Rescue on Half Dome

by John Middendorf

The South Face of Half Dome route, one of the Harding's finest masterpieces, is a 2000 foot wall. The upper 1000 feet is a blank sea of white granite, void of any apparent climbable features. Remote and beautiful, the route had a history of epic and failure. On the 1968 first ascent attempt, a severe storm trapped Warren Harding and Galen Rowell for several days, and they had to be rescued. The rescue itself was a pioneering event in technical technique (documented in The Vertical World of Yosemite).

Other parties had faltered as well, with reasons ranging from lack of proper hooking gear to debilitaing summer heat, often necessitating retreat, and in several cases, the lowering of ropes, gear and provisions from friends on the summit.

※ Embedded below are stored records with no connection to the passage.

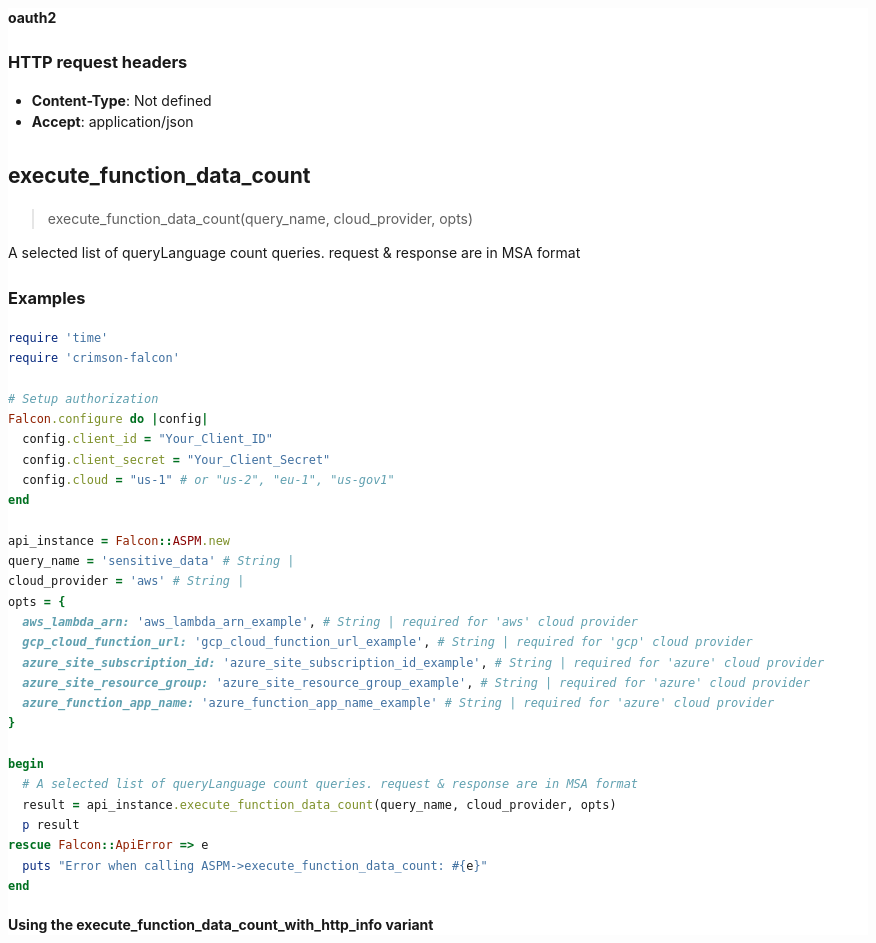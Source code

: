 **oauth2**

### HTTP request headers

- **Content-Type**: Not defined
- **Accept**: application/json


## execute_function_data_count

> <TypesCountResponse> execute_function_data_count(query_name, cloud_provider, opts)

A selected list of queryLanguage count queries. request & response are in MSA format

### Examples

```ruby
require 'time'
require 'crimson-falcon'

# Setup authorization
Falcon.configure do |config|
  config.client_id = "Your_Client_ID"
  config.client_secret = "Your_Client_Secret"
  config.cloud = "us-1" # or "us-2", "eu-1", "us-gov1"
end

api_instance = Falcon::ASPM.new
query_name = 'sensitive_data' # String | 
cloud_provider = 'aws' # String | 
opts = {
  aws_lambda_arn: 'aws_lambda_arn_example', # String | required for 'aws' cloud provider
  gcp_cloud_function_url: 'gcp_cloud_function_url_example', # String | required for 'gcp' cloud provider
  azure_site_subscription_id: 'azure_site_subscription_id_example', # String | required for 'azure' cloud provider
  azure_site_resource_group: 'azure_site_resource_group_example', # String | required for 'azure' cloud provider
  azure_function_app_name: 'azure_function_app_name_example' # String | required for 'azure' cloud provider
}

begin
  # A selected list of queryLanguage count queries. request & response are in MSA format
  result = api_instance.execute_function_data_count(query_name, cloud_provider, opts)
  p result
rescue Falcon::ApiError => e
  puts "Error when calling ASPM->execute_function_data_count: #{e}"
end
```

#### Using the execute_function_data_count_with_http_info variant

In fact, the route had hosted more failures than sucesses when two Yosemite regulars, Mike Corbett and Steve Bosque, decided to go for a winter ascent. The season had been extremely mild--some called it a drought winter--so the venture seemed very feasible.

Yet from the onset of preparation, as the two made multiple six-mile uphill plods to the base, and then fixed several pitches, they experienced minor setbacks. In one storm 30 feet of snow sloughed down the face to pile at the wall's base, and Steve and Mike spent an entire day digging through it to get to their gear. It was a month before the longterm weather report looked good and they were ready to go.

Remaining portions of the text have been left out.